WESTBOROUGH, Mass. — It may not be track season in Westborough, but that doesn't stop Doug Lang and Patriot Pole Vault from taking a few leaps.
Along with a staff that includes former Algonquin coach Ken Petersen, Lang teaches local and non-local athletes the fundamentals and strategies of the intricate sport every day from 3 to 6 p.m. at Westborough High School.
"The interest is off the charts," said Lang, who has coached upwards of 250 vaulters from ages 10 to 60-plus since last March, including several from Connecticut, Rhode Island and New Hampshire. "In other states there aren't always [pole vault] clubs. Sometimes we're just the closest."
Aaron Beckwith of Hopkinton, N.H., is one of those out-of-staters, and drives close to two hours three times a week to practice at Westborough High School. Beckwith currently jumps 14 feet, 9 inches, with the goal of clearing 16 feet by the end of his senior season.
"My coach told me about [Patriot Pole Vault] at first, and that I should come out and try it," Beckwith said. "It's definitely helped. I can keep practicing and keep improving all year."
Algonquin junior Carly Railing and Nashoba junior Katie Deufel are regulars at the club. Deufel joined just three months ago, and said she has seen great improvement.

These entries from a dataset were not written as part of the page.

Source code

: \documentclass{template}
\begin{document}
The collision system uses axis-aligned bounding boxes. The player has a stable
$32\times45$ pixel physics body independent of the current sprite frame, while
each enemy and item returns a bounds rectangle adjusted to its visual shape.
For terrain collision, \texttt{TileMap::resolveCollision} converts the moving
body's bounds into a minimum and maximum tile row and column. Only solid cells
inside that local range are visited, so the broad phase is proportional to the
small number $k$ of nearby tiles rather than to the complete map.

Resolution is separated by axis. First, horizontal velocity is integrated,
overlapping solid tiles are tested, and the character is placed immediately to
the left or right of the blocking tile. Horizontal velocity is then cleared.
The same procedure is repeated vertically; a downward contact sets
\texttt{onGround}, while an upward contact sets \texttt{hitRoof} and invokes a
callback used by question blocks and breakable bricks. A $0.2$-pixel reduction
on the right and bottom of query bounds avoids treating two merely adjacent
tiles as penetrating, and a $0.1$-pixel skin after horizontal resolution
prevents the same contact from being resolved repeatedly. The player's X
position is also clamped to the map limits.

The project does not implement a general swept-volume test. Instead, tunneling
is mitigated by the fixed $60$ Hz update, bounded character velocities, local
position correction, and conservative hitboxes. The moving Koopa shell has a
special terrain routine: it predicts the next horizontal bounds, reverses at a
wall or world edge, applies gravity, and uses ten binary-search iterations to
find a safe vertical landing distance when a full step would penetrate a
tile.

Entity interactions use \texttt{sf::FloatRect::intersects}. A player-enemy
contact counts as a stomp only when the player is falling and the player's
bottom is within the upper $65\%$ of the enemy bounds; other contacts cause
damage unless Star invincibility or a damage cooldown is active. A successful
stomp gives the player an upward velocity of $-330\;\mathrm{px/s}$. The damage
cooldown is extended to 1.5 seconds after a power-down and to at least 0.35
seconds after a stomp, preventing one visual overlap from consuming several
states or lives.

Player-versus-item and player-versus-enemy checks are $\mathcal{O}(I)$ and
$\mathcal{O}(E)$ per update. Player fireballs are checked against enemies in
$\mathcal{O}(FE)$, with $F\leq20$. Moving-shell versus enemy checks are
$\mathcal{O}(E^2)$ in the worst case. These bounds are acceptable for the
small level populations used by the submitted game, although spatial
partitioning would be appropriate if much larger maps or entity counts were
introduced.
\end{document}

Her school doesn't have a true pole vault coach.
"I've actually learned how to pole vault properly," Deufel said. "Before it's been someone handing me a pole and saying 'go vault.'"
Patriot Pole Vault began in 2000, and has evolved into a year-round, all-weather program with the help of Rich Archer at 360 Gymnastics in Shirley. The club practices indoors on Tuesdays and Thursdays in the winter and Sundays all year round.
Prices range from $200 to $300 by season, but Lang said he believes money shouldn't keep anyone from vaulting.
"We have a lot of people on the no-payment or a small-payment plan," said Lang, who works as a technician in the technology department at WHS.
It's not all practice for the club, however, as the top vaulters go to several tournaments throughout the year and also compete on their respective school teams. Even with that competition, Lang said all pole vaulters seem to share a common bond, and opponent.
"We're all out there competing against gravity," Lang said.